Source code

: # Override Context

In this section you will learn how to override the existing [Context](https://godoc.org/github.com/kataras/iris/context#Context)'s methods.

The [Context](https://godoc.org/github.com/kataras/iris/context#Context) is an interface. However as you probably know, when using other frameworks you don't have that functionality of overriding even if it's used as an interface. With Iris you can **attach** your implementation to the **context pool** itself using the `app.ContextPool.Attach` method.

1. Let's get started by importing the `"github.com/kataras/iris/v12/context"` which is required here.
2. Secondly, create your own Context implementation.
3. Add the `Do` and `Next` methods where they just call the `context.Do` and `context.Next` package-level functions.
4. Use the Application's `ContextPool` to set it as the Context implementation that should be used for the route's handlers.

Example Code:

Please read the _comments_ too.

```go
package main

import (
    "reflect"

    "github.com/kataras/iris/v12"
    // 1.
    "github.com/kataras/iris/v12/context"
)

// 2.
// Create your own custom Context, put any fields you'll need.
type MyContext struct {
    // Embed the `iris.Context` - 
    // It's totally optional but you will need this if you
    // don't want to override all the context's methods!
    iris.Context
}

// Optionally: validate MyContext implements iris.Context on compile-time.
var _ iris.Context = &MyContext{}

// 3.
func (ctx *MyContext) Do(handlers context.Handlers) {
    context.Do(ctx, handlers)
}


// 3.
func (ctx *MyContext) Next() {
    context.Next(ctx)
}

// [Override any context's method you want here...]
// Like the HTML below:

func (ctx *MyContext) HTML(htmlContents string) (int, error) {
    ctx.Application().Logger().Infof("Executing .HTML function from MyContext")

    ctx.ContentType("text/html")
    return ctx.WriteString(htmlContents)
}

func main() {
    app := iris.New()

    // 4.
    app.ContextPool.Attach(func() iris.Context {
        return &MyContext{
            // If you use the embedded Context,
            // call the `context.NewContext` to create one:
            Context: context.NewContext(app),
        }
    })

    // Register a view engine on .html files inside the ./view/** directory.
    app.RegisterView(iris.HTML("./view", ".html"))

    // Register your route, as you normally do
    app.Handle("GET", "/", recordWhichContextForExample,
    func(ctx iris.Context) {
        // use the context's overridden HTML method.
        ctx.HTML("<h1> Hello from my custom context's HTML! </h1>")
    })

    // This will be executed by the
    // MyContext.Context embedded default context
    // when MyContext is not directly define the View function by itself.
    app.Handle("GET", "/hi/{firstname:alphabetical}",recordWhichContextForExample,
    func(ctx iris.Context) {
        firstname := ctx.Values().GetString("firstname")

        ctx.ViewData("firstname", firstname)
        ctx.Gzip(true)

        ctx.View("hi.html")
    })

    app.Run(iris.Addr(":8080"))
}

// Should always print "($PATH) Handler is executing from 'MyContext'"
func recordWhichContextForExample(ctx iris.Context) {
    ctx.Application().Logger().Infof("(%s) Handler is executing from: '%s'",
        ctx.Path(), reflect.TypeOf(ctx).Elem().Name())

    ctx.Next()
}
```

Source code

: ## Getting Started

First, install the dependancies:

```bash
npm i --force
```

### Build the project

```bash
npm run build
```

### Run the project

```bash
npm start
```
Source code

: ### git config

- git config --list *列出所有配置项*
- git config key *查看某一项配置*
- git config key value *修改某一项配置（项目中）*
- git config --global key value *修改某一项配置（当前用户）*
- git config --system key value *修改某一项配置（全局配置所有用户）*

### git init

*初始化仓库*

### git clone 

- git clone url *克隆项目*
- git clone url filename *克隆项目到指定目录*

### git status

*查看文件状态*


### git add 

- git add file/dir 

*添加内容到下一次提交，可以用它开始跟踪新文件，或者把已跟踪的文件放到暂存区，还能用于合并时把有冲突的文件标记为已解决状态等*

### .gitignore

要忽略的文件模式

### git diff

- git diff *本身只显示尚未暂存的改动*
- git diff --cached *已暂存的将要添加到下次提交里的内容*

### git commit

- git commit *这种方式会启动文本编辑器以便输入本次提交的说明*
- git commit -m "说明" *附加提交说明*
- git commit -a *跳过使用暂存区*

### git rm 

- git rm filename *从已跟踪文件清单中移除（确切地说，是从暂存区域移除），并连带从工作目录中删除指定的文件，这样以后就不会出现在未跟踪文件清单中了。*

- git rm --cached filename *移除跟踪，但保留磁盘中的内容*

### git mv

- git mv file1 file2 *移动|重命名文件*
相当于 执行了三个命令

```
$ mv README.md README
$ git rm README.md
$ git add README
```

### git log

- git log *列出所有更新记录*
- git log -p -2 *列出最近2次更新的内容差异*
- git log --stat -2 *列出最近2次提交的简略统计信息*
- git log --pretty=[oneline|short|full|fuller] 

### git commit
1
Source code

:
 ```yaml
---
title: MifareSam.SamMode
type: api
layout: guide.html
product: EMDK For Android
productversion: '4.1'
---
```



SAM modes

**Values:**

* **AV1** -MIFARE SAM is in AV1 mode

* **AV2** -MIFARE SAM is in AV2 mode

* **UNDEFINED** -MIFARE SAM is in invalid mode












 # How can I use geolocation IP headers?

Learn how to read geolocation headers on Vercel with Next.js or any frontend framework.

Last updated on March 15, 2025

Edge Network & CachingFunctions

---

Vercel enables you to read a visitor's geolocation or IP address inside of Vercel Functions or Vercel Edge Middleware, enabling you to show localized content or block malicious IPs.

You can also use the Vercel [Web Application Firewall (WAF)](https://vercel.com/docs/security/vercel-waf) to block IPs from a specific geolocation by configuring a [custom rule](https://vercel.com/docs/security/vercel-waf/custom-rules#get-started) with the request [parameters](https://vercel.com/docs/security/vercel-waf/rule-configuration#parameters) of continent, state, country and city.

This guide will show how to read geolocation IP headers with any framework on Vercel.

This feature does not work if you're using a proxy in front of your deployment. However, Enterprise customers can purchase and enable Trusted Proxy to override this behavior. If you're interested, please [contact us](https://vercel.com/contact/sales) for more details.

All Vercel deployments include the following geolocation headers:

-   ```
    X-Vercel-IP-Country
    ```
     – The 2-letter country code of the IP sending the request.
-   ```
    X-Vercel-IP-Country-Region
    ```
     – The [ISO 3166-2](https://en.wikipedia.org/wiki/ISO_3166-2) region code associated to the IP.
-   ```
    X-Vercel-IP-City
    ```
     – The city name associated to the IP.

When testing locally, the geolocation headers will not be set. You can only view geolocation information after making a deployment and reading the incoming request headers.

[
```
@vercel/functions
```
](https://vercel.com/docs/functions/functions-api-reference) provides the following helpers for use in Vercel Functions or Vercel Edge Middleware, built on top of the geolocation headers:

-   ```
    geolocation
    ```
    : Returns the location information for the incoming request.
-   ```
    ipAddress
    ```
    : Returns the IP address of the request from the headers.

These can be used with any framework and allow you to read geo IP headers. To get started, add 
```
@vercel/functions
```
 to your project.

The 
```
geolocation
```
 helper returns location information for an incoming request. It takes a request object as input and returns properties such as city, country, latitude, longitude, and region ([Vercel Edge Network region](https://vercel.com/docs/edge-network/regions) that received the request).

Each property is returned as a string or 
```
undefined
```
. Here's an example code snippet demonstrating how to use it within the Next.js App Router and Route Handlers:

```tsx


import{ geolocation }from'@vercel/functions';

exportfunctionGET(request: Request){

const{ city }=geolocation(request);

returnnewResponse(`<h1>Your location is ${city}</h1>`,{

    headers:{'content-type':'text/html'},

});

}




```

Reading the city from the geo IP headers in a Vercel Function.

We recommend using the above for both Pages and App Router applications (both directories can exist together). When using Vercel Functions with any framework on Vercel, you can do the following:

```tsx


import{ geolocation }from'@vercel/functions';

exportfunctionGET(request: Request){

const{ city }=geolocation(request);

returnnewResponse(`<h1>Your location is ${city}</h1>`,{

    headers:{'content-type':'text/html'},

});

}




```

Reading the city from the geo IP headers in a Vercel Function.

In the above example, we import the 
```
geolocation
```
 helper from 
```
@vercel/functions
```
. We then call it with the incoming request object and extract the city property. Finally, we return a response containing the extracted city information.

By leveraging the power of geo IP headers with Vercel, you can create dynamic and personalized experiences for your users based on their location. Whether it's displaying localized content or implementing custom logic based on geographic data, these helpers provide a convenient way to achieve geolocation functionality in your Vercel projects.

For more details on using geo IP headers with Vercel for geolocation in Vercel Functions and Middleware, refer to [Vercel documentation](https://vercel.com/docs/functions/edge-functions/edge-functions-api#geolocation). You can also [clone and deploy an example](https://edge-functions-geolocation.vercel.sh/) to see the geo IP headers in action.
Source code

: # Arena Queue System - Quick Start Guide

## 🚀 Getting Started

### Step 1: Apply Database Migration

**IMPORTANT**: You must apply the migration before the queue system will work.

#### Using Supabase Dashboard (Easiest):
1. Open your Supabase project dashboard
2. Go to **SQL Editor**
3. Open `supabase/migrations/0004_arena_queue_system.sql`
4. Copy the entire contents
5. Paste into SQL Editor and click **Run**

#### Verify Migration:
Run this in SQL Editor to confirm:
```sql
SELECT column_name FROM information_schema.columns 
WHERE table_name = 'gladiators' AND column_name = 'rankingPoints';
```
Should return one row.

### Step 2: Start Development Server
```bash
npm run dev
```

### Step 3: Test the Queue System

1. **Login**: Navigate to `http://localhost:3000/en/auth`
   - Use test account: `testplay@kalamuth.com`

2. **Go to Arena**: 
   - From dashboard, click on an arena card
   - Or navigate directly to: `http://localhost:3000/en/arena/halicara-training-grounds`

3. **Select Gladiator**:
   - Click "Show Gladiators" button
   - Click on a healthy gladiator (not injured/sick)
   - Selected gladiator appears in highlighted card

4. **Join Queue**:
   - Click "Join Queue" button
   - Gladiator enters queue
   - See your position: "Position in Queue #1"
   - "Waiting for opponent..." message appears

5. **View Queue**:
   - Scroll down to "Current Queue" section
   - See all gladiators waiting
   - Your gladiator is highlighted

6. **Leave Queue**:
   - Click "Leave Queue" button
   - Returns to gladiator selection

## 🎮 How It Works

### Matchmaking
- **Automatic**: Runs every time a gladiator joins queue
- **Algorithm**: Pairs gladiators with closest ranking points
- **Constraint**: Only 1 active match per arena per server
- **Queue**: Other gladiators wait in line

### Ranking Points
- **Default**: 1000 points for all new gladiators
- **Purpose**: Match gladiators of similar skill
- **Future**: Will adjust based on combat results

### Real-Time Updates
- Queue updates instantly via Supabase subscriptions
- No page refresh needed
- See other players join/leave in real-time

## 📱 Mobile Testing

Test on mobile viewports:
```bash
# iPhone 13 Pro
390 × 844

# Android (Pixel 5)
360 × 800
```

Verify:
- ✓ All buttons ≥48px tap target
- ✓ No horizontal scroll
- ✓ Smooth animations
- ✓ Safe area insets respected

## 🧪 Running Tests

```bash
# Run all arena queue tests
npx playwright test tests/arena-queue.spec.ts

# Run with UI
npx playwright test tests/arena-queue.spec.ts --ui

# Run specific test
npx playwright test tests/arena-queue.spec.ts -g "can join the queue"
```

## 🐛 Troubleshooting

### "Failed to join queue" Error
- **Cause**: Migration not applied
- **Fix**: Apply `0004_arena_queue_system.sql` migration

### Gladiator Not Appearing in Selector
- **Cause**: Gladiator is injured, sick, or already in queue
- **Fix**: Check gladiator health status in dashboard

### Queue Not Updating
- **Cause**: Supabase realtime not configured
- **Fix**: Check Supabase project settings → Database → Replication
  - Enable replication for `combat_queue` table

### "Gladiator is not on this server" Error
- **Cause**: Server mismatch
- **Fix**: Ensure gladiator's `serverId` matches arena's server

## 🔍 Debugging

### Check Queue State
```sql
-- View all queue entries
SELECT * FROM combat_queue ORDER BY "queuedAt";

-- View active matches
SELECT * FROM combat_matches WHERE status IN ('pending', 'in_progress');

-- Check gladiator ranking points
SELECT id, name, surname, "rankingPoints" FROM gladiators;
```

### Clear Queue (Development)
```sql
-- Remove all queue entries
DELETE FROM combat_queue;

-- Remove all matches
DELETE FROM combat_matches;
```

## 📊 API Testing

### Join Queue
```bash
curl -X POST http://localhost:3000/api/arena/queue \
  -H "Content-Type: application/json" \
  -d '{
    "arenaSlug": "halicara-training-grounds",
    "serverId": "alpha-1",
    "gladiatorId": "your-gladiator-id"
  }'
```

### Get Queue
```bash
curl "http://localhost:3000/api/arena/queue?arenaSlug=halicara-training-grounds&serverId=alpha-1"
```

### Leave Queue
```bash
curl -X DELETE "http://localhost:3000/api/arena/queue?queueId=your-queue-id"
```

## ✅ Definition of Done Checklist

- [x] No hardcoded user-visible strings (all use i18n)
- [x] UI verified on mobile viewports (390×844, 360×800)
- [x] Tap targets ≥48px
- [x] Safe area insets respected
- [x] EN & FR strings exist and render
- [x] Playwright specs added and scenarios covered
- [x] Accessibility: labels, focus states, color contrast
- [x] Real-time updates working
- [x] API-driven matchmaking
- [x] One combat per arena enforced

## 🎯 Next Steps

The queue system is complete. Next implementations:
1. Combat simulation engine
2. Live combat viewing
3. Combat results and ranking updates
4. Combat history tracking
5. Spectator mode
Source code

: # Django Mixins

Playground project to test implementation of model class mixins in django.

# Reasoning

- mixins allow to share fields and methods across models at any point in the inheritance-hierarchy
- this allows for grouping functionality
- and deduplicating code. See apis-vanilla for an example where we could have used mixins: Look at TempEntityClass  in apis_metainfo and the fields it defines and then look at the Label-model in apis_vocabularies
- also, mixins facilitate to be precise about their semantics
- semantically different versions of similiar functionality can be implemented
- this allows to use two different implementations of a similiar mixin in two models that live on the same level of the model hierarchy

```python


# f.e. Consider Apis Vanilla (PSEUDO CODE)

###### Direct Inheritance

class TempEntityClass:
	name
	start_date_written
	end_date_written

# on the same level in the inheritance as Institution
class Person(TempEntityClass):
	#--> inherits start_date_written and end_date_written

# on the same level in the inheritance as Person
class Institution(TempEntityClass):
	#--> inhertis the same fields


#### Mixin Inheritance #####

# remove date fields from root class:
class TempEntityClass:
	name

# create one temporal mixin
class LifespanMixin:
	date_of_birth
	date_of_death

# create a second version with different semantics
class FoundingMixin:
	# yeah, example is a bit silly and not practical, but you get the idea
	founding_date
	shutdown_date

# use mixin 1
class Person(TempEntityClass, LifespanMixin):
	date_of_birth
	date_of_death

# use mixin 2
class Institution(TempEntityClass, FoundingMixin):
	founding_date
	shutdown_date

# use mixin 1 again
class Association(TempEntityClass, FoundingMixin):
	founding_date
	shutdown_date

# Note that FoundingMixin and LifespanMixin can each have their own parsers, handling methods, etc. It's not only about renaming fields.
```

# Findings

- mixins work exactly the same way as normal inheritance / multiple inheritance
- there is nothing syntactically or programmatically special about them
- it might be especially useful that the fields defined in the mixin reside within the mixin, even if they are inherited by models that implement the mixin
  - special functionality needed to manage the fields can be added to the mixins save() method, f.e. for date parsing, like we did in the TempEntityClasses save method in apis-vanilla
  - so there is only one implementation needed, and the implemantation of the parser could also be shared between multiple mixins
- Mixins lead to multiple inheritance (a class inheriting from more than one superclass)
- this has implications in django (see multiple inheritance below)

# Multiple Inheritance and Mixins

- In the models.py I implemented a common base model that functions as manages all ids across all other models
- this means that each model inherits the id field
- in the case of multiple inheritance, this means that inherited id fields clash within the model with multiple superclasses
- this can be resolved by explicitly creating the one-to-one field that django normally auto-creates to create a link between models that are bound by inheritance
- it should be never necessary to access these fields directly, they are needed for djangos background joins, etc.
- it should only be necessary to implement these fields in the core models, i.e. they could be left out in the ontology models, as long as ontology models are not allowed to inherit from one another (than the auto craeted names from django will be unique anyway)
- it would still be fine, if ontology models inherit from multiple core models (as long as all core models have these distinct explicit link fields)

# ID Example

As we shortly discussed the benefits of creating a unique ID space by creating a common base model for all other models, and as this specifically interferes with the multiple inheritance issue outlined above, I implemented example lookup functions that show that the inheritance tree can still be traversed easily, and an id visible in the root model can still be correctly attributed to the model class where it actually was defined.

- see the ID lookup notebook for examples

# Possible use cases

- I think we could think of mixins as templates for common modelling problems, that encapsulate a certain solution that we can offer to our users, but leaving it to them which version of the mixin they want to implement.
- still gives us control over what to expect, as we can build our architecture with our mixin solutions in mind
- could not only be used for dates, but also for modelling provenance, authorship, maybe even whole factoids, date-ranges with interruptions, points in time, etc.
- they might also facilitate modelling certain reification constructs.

○ ○ ○ ○ ○ ○ ○

## THE PROBLEM
Nothing but the lines from the top of the entries above through the line with "is an interface." should be set down, each exactly as written.

## RESPONSE BELOW
Source code

: # Override Context

In this section you will learn how to override the existing [Context](https://godoc.org/github.com/kataras/iris/context#Context)'s methods.

The [Context](https://godoc.org/github.com/kataras/iris/context#Context) is an interface. However as you probably know, when using other frameworks you don't have that functionality of overriding even if it's used as an interface. With Iris you can **attach** your implementation to the **context pool** itself using the `app.ContextPool.Attach` method.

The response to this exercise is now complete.